Bankrupt firm, formerly Allens, seeks shift to Chapter 7

Veg Liquidation, formerly known as Allens Inc., is asking a federal Bankruptcy Court to shift its Chapter 11 bankruptcy status to Chapter 7 in a bid to help liquidate the remaining debt still owed after the sale of the company to Sager Creek Acquisition Corp.

Earlier this week, the company filed a motion seeking to convert its bankruptcy status, effective next Wednesday. Generally, Chapter 11 bankruptcy allows for the reorganization of debt while a company continues to operate, while Chapter 7 focuses primarily on the liquidation of debt. Bankruptcy Judge Ben Barry is hearing the case.

Those objecting to the motion have 21 days to file with the court. Veg Liquidation has asked for a hearing on the matter at the first available date after the objection deadline.

According to documents filed by Veg Liquidation, substantially all the assets of Siloam Springs-based Allens were sold to Sager Creek and Veg Liquidation only as funding for professional and responsible officer fees through the end of the month. Veg Liquidation said it’s consulting with the Official Committee of Unsecured Debtors and Sager Creek to settle some remaining debt issues and, if settlements are reached, it requested the right to withdraw the motion.

Veg Liquidation contends it has virtually no liquid assets. The purchase price for the company paid Veg Liquidation’s first lien lenders in full and included a credit bid as part of the second lien secured parties’ debt and the assumption of much of the remaining second lien secured parties’ debt by Sager Creek. Despite that, there is a minimum of $2.3 million of second lien debt claims remaining against the company’s estates, according to the motion.

Joshua Silverstein, a professor at the W.H. Bowen School of Law at the University of Arkansas at Little Rock, researches and writes about bankruptcy law. He said in Chapter 11 cases, debtors have to deal with creditors more directly and require their general consent or at least cooperation in most cases to take certain actions. In Chapter 7, an appointed trustee settles questions and debts more directly.

He said the threat of shifting to Chapter 7 is sometimes used as a negotiating tactic to nudge some creditors into settling their claims while they have more control of the process. He noted it also could be simply that the debtors are out of money.

“It’s possible little cash came in [from the sale],” he said.

In late October, Allens filed for Chapter 11 protection in U.S. Bankruptcy Court for the Western District of Arkansas. Allens owed its primary lenders $114.36 million and its secondary lenders $65.6 million.

Sager Creek, owned by investment funds controlled or advised by two of Allens’ creditors, bought the company in February with a winning bid of $123.8 million. The total value of the deal is just shy of $160 million.

Allens employs nearly 1,200 people across its U.S.operations.
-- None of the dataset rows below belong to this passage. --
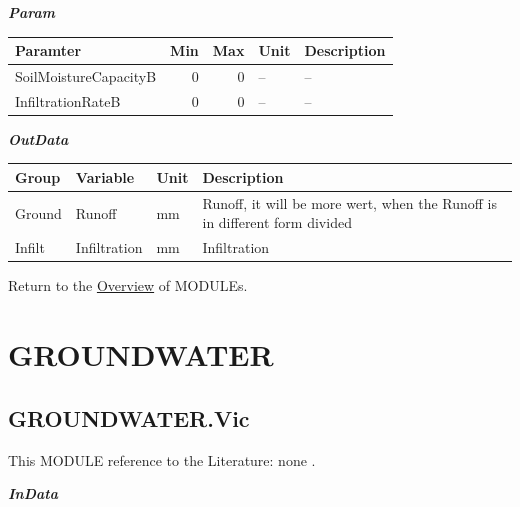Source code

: \documentclass[
]{book}
\begin{document}
\textbf{\emph{Param}}

\begin{table}[!h]
\centering
\begin{tabular}{l|r|r|l|l}
\hline
Paramter & Min & Max & Unit & Description\\
\hline
SoilMoistureCapacityB & 0 & 0 & -- & --\\
\cline{1-5}
InfiltrationRateB & 0 & 0 & -- & --\\
\hline
\end{tabular}
\end{table}

\textbf{\emph{OutData}}

\begin{table}[!h]
\centering
\begin{tabular}{l|l|l|l}
\hline
Group & Variable & Unit & Description\\
\hline
Ground & Runoff & mm & Runoff, it will be more wert, when the Runoff is in different form divided\\
\cline{1-4}
Infilt & Infiltration & mm & Infiltration\\
\hline
\end{tabular}
\end{table}

Return to the \protect\hyperlink{module}{Overview} of MODULEs.

\hypertarget{GROUNDWATER}{%
\section{GROUNDWATER}\label{GROUNDWATER}}

\hypertarget{GROUNDWATER.Vic}{%
\subsection{GROUNDWATER.Vic}\label{GROUNDWATER.Vic}}

This MODULE reference to the Literature: none \citep{none}.

\textbf{\emph{InData}}
\end{document}
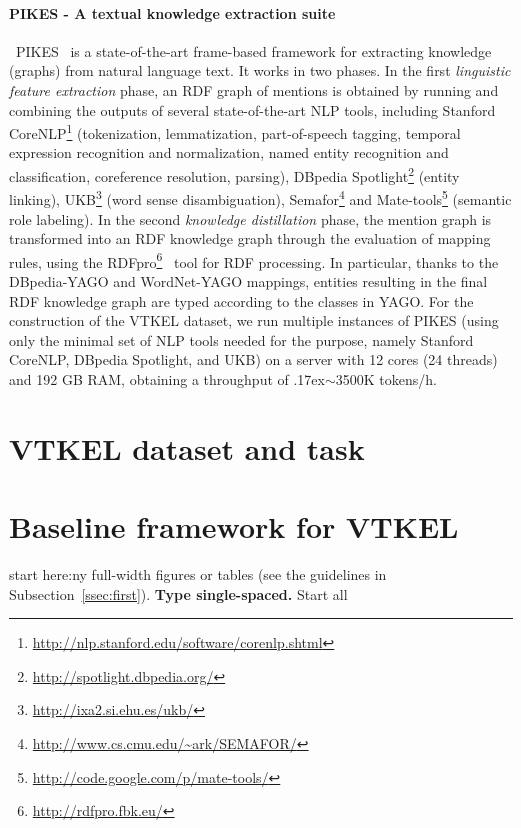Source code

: \documentclass[11pt,a4paper]{article}
\begin{document}
\paragraph{PIKES - A textual knowledge extraction suite}\
PIKES~\cite{corcoglioniti2016frame} is a state-of-the-art frame-based
framework for extracting knowledge (graphs) from natural language
text. It works in two phases. In the first \emph{linguistic feature
	extraction} phase, an RDF graph of mentions is obtained by running and
combining the outputs of several state-of-the-art NLP tools, including
Stanford
CoreNLP\footnote{\url{http://nlp.stanford.edu/software/corenlp.shtml}}
(tokenization, lemmatization, part-of-speech tagging, temporal
expression recognition and normalization, named entity recognition and
classification, coreference resolution, parsing), DBpedia
Spotlight\footnote{\url{http://spotlight.dbpedia.org/}} (entity
linking), UKB\footnote{\url{http://ixa2.si.ehu.es/ukb/}} (word sense
disambiguation),
Semafor\footnote{\url{http://www.cs.cmu.edu/~ark/SEMAFOR/}} and
Mate-tools\footnote{\url{http://code.google.com/p/mate-tools/}}
(semantic role labeling). In the second \emph{knowledge distillation}
phase, the mention graph is transformed into an RDF knowledge graph
through the evaluation of mapping rules, using the
RDFpro\footnote{\url{http://rdfpro.fbk.eu/}}~\cite{rdfpro2015sac} tool
for RDF processing. In particular, thanks to the DBpedia-YAGO and
WordNet-YAGO mappings, entities resulting in the final RDF knowledge
graph are typed according to the classes in YAGO. For the construction
of the VTKEL dataset, we run multiple instances of PIKES (using only
the minimal set of NLP tools needed for the purpose, namely Stanford
CoreNLP, DBpedia Spotlight, and UKB) on a server with 12 cores (24
threads) and 192 GB RAM, obtaining a throughput of
{\raise.17ex\hbox{$\scriptstyle\sim$}}3500K tokens/h.


\section{VTKEL dataset and task}


\section{Baseline framework for VTKEL}
start here:ny full-width figures or tables (see the guidelines in
Subsection~\ref{ssec:first}). {\bf Type single-spaced.}  Start all
\end{document}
In addition to its Siloam Springs plant and other Arkansas holdings, the company has operations in Georgia, North Carolina and Wisconsin.
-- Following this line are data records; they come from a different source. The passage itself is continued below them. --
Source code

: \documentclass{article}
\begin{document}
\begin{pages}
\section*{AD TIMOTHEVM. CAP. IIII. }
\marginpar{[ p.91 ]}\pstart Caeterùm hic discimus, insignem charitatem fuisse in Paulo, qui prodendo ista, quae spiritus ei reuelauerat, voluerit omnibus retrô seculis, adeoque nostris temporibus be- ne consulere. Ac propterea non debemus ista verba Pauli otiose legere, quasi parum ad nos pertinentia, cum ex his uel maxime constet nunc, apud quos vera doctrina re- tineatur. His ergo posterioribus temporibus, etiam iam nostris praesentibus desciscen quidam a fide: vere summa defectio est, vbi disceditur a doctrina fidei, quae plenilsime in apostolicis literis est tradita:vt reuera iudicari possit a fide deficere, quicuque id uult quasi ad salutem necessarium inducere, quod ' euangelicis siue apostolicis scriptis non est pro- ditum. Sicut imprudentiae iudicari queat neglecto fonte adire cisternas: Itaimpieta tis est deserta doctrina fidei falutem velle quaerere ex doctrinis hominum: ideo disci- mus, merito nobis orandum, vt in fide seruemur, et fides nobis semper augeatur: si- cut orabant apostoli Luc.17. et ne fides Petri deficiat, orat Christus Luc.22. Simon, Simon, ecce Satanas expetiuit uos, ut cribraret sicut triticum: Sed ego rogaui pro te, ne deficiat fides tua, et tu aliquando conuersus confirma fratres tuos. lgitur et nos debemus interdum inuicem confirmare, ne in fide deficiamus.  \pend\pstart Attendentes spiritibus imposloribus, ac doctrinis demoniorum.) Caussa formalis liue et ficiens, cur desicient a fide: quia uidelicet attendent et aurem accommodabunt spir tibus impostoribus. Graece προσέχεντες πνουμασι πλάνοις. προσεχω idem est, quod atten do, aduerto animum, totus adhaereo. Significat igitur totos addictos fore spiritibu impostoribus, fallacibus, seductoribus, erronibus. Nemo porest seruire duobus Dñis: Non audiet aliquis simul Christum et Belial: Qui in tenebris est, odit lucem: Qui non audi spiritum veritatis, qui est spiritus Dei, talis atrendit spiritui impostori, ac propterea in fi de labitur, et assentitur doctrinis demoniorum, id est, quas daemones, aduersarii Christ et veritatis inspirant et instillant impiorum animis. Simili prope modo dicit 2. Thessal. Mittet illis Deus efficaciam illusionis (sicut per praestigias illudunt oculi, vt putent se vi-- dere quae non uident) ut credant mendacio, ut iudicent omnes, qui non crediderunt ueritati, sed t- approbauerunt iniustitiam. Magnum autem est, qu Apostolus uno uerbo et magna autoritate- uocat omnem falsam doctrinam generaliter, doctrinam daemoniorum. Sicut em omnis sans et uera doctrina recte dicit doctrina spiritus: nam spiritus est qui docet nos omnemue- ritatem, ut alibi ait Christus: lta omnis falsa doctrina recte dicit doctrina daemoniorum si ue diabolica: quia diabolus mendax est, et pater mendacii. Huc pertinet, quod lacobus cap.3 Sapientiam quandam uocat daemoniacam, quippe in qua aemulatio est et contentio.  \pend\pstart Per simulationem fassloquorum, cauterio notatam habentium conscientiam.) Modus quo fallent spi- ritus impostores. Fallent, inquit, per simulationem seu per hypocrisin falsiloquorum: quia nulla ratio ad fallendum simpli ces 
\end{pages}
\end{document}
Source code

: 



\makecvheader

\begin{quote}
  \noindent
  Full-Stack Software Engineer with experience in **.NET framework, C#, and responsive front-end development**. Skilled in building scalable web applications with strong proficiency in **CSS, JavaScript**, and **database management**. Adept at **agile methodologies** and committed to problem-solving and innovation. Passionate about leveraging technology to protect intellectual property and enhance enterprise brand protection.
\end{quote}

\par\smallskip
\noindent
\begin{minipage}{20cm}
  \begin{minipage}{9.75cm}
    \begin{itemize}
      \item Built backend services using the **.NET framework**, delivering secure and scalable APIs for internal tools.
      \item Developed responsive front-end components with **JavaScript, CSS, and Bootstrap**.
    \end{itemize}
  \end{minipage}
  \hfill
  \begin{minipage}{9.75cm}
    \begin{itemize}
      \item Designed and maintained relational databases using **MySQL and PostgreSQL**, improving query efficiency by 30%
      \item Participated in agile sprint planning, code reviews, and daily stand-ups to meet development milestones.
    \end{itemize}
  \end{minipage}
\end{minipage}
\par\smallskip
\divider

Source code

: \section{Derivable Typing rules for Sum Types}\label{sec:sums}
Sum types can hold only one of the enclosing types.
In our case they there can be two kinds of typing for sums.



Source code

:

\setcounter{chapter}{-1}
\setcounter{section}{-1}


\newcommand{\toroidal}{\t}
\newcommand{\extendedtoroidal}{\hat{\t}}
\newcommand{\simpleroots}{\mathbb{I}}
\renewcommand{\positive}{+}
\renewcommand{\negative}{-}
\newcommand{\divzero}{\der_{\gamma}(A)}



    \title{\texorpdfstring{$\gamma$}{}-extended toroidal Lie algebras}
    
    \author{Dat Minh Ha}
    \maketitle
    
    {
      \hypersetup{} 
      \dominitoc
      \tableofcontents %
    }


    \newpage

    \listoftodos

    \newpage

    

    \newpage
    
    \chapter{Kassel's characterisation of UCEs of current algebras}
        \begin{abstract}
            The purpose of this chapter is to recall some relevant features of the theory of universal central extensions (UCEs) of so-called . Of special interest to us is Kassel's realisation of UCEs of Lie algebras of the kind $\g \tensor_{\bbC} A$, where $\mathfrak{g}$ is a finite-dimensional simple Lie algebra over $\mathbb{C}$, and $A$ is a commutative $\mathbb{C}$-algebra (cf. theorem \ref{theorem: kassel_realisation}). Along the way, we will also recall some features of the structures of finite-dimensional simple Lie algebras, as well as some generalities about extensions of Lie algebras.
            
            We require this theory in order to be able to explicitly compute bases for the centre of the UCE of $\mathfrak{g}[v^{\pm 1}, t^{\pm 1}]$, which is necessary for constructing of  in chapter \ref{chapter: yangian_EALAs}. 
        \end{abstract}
The court filing by Veg Liquidation indicates that after the sale of Allens, the debtors and Sager Creek have worked to resolve disputed claims under the Perishable Agriculture Commodities Act, and plan on continuing to resolve disputed claims under the act and will follow the current trial scheduled for those claims.
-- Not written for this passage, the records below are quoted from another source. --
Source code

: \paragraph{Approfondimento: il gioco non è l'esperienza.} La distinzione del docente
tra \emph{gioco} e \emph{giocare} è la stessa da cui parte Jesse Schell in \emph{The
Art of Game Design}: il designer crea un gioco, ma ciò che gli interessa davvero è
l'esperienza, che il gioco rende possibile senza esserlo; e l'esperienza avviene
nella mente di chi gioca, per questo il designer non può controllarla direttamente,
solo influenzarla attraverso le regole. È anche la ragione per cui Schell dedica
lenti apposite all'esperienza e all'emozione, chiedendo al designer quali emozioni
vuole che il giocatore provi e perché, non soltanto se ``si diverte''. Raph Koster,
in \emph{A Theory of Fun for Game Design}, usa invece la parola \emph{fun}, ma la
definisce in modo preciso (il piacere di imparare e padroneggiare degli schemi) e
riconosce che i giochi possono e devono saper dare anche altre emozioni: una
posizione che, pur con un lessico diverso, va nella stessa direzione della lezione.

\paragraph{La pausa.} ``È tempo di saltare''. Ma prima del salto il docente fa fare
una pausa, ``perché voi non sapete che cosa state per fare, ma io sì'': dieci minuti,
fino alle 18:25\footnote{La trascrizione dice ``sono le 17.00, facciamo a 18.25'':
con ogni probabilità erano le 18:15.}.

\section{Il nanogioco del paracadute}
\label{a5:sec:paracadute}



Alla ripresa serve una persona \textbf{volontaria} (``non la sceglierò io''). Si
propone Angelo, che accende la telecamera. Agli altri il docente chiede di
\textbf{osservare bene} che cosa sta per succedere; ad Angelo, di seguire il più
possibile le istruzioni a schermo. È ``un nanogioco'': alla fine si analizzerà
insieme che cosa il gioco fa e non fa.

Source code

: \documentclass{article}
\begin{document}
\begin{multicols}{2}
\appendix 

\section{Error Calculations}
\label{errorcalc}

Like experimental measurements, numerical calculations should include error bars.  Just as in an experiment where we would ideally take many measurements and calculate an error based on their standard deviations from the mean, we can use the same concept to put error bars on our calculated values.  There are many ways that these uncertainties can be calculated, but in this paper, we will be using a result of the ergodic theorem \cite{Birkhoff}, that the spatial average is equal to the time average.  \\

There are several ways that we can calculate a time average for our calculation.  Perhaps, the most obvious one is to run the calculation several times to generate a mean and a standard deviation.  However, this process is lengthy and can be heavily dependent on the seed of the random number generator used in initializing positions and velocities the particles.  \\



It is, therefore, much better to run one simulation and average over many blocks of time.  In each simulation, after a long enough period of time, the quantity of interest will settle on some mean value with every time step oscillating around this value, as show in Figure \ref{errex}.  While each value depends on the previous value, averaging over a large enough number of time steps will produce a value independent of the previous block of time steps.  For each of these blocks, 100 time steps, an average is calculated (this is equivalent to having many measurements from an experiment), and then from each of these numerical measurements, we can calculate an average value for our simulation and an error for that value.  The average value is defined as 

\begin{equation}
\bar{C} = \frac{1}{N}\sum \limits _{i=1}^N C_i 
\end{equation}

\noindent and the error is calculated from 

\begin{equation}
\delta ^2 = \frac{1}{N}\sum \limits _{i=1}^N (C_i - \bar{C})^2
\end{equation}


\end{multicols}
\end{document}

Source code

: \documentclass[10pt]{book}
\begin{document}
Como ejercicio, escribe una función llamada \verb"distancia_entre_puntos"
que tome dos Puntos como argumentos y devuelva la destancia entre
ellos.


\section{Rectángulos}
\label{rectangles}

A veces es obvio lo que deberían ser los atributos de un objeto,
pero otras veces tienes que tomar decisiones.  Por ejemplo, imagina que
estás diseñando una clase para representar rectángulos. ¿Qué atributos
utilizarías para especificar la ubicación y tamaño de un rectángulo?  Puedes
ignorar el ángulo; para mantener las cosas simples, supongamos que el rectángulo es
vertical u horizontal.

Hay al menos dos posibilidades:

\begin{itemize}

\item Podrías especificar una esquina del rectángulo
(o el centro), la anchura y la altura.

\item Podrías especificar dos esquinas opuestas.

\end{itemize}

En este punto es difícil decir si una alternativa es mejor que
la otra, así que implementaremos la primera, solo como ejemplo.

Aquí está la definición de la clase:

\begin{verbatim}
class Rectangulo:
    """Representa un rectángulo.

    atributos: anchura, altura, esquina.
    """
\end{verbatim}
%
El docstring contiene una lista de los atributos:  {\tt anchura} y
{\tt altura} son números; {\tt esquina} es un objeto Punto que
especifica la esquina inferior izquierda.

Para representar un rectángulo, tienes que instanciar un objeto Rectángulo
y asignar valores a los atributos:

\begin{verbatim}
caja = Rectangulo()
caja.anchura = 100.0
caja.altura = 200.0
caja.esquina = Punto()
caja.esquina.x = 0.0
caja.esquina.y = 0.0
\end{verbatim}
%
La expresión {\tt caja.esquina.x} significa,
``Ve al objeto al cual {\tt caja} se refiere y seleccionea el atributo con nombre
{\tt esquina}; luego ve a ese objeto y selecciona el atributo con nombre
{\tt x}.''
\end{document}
The Perishable Agriculture Commodities Act regulates the sale of fresh and frozen produce to avoid unfair-trade practices and ensures sellers are paid in a timely manner. Valid claims are paid dollar for dollar in bankruptcies, and valid claims under the act are moved to the head of the line for payment, even ahead of secured debt.

According to court documents filed earlier in April, $19.18 million in Perishable Agriculture Commodities Act claims had been made since Allens Inc. filed for bankruptcy, and a little more than $12 million of them are disputed.

In its motion, Veg Liquidation noted Sager Creek posted $7.7 million in cash in escrow and Sager Creek’s equity holders provided a funding commitment of an additional $11.66 million for a total of $19.36 million available to pay for claims allowed under the act.

Several hearings on the disputed claims are scheduled for May.